Let E be an arbitrary euclidean space and $\Phi$ a root system in E. 
 First there are defined the group $\Lambda=\{\lambda \in E \ \vert \ \left< \lambda, \alpha \right> \in \mathbb{Z} \ \forall \alpha\in \Phi\}$ and the subgroup    $\Lambda_{r}$, called root lattic, generated by $\Phi$. It is $\left<\lambda, \alpha \right>=\frac{2(\lambda, \alpha)}{(\alpha,\alpha)}$ and (,) denotes the positiv definit symmetric bilinear form on E.
 Then the fundamental group of  $\Phi$ is defined as the quotient $\Lambda/\Lambda_{r}$.
 My question is, why the determinant of the Cartan matrix should equal the index of $\Lambda_{r}$ in $\Lambda$ and what that says about the root system. 
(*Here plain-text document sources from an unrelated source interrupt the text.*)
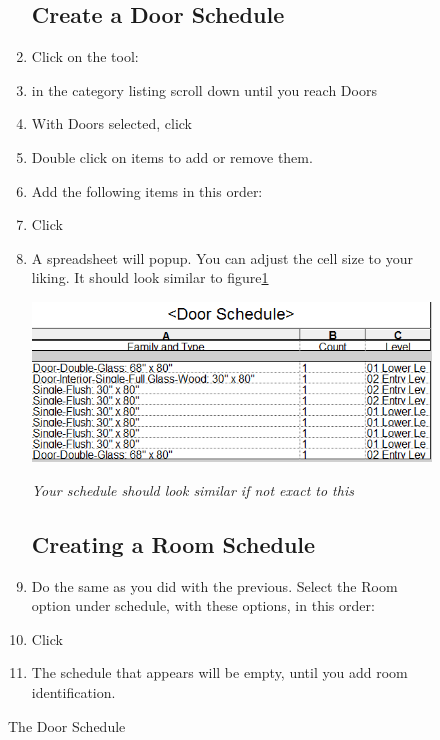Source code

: \documentclass{tufte-book} %
\begin{document}
\begin{figure}
\begin{enumerate}
	\subsection{Create a Door Schedule}
		\item Click on the tool: 
		\item in the category listing scroll down until you reach Doors
		\item With Doors selected, click 
		\item Double click on items to add or remove them.
		\item Add the following items in this order: 
		\item Click 
		\item A spreadsheet will popup. You can adjust the cell size to your liking. It should look similar to figure\ref{fig:revdoorschedule}
		
		\begin{marginfigure}
			\includegraphics[width=\linewidth]{revitdoorschedule.png}
			\caption{The Door Schedule}
			\emph{Your schedule should look similar if not exact to this}
			\label{fig:revdoorschedule}
		\end{marginfigure}
		

	\subsection{Creating a Room Schedule}
		\item Do the same as you did with the previous. Select the Room option under  schedule, with these options, in this order: 
		\item Click 
		\item The schedule that appears will be empty, until you add room identification.
		

\end{enumerate}
\end{figure}
\end{document}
The book gives the following arguments:
Let $\Delta=\{\alpha_{1}, \dots, \alpha_{l}\}$ be a base of $\Phi$, then the dual base $\lambda_{1}, \dots, \lambda_{l}$, i.e. $\left<\lambda_{i},\alpha_{j}\right>=\delta_{ij}$, is a basis of the lattice $\Lambda$. The Cartan matrix expresses a chage of basis, so in order to write the $\lambda_{j}$ as linear combiation of the $\alpha_{i}$ one simply has to invert the Cartan matrix. This part I think, I understand. What I do not understand is the following statement: The determinant of the the Cartan matrix is the only denominator involved, so it measures the index of $\Lambda_{r}$ in $\Lambda$.
I fail to see the connection.
Thank you for helping me.
 A: This follows from the classification of finitely generated modules over
a PID, or from the (not very) special case of the stacked basis theorem,
or the corresponding calculations with matrices.
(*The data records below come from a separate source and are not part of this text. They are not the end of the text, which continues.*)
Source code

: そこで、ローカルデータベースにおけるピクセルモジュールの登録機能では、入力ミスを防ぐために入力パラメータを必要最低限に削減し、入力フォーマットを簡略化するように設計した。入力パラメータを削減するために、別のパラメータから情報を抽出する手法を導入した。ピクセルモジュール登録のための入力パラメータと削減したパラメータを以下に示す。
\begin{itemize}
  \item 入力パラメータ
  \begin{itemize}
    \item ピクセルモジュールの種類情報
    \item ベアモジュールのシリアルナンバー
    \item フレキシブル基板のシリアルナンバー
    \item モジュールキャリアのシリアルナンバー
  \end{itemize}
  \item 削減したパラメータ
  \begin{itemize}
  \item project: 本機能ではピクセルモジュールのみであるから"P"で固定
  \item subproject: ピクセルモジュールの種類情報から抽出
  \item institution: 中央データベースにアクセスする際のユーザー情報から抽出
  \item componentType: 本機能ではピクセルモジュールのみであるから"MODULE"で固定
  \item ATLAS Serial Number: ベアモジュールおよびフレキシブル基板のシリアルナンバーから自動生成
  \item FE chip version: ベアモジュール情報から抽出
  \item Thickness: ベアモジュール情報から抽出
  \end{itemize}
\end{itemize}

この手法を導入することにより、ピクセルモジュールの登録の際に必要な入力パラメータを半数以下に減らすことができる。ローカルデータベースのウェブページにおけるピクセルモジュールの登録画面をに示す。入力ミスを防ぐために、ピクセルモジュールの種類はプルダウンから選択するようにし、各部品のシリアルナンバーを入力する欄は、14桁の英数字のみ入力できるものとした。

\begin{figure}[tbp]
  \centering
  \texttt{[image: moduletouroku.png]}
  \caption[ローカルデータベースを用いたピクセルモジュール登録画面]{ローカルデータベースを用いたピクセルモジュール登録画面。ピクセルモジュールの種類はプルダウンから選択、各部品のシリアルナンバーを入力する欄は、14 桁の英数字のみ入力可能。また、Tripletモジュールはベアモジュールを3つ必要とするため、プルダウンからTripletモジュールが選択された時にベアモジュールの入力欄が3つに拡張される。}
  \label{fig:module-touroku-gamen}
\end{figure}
Consider the lattices as modules over $\mathbb Z$. The weight lattice is isomorphic to $\mathbb Z^n$ where $n$ is the dimension of the weight space,
and the root lattice is some submodule of this.  This depends on the
entries in the Cartan matrix being integers.  The stacked basis theorem
says that we can change the basis for the full lattice so that integer
multiples of the basis elements form a basis for the sublattice.
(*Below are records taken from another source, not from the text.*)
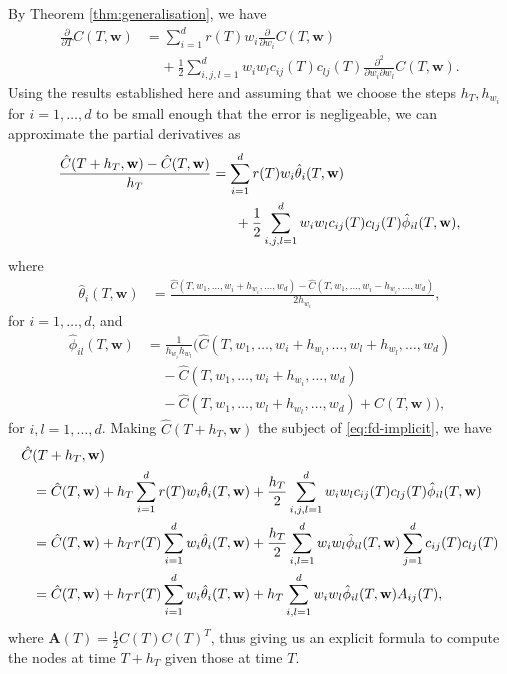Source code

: \documentclass[english]{article}
\numberwithin{equation}{section}
\numberwithin{figure}{section}
\theoremstyle{bolddescit}
\theoremstyle{definition}
\theoremstyle{definition}
\theoremstyle{plain}
\theoremstyle{plain}
\theoremstyle{bolddesc}
\theoremstyle{plain}
\theoremstyle{remark}
\begin{document}
By Theorem \ref{thm:generalisation}, we have
\begin{align*}
  \frac{\partial}{\partial T} C(T,\mathbf{w})
  &= \sum_{i=1}^{d} r(T) w_i \frac{\partial}{\partial w_i} C(T,\mathbf{w})\\
  &\ \ \ \ \ + \frac{1}{2} \sum_{i,j,l=1}^{d} w_i w_l c_{ij}(T) c_{lj}(T) \frac{\partial^2}{\partial w_i \partial w_l} C(T,\mathbf{w}).
\end{align*}
Using the results established here and assuming that we choose the steps $h_T, h_{w_i}$ for $i=1,\ldots,d$ to be small enough that the error is negligeable, we can approximate the partial derivatives as
\begin{align}\label{eq:fd-implicit}
  \frac{\hat{C}(T+h_T,\mathbf{w}) - \hat{C}(T,\mathbf{w})}{h_T}
  &= \sum_{i=1}^{d} r(T) w_i \hat{\theta}_i(T,\mathbf{w})\notag\\
    &\ \ \ \ \ + \frac{1}{2} \sum_{i,j,l=1}^{d} w_i w_l c_{ij}(T) c_{lj}(T) \hat{\phi}_{il}(T,\mathbf{w}),
\end{align}
where
\begin{align*}
  \hat{\theta}_i(T,\mathbf{w})
  &= \frac{\hat{C}(T,w_1,\ldots,w_i+h_{w_i},\ldots,w_d) - \hat{C}(T,w_1,\ldots,w_i-h_{w_i},\ldots,w_d)}{2h_{w_i}},
\end{align*}
for $i=1,\ldots,d$, and
\begin{align*}
  \hat{\phi}_{il}(T,\mathbf{w})
  &= \frac{1}{h_{w_i} h_{w_l}} \Bigg( \hat{C}(T,w_1,\ldots,w_i+h_{w_i},\ldots,w_l+h_{w_l},\ldots,w_d)\\
  &\ \ \ \ \ - \hat{C}(T,w_1,\ldots,w_i+h_{w_i},\ldots,w_d)\\
  &\ \ \ \ \ - \hat{C}(T,w_1,\ldots,w_l+h_{w_l},\ldots,w_d) + \hat{C}(T,\mathbf{w}) \Bigg),
\end{align*}
for $i,l=1,\ldots,d$. Making $\hat{C}(T+h_T, \mathbf{w})$ the subject of \eqref{eq:fd-implicit}, we have
\begin{align}
  \hat{C}&(T+h_T,\mathbf{w})\notag\\
  &= \hat{C}(T,\mathbf{w}) + h_T \sum_{i=1}^{d} r(T) w_i \hat{\theta}_i(T,\mathbf{w})
     + \frac{h_T}{2} \sum_{i,j,l=1}^{d} w_i w_l c_{ij}(T) c_{lj}(T) \hat{\phi}_{il}(T,\mathbf{w})\notag\\
  &= \hat{C}(T,\mathbf{w}) + h_T r(T) \sum_{i=1}^{d} w_i \hat{\theta}_i(T,\mathbf{w}) + \frac{h_T}{2} \sum_{i,l=1}^{d} w_i w_l \hat{\phi}_{il}(T,\mathbf{w}) \sum_{j=1}^d c_{ij}(T) c_{lj}(T)\notag\\
  &= \hat{C}(T,\mathbf{w}) + h_T r(T) \sum_{i=1}^{d} w_i \hat{\theta}_i(T,\mathbf{w}) + h_T \sum_{i,l=1}^{d} w_i w_l \hat{\phi}_{il}(T,\mathbf{w}) A_{ij}(T),\label{eq:fd-chat-recur}
\end{align}
where $\mathbf{A}(T) = \frac{1}{2} C(T) C(T)^T$, thus giving us an explicit formula to compute the nodes at time $T+h_T$ given those at time $T$.
\end{document}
Translate this to integer matrices.  Change of basis converts the
Cartan matrix into a diagonal matrix with the multiples for the stacked
basis on the diagonal.  The order of the quotient is obviously the
absolute value of the determinant of this.  Change of basis doesn't
change the determinant except possibly to multiply it by $-1$, since
the change of basis matrix has integer elements and is invertible.  In
fact, there is no change of sign provided we make the natural choice
of positive multiples.  The determinant of the Cartan matrix is strictly
positive since the matrix is positive definite.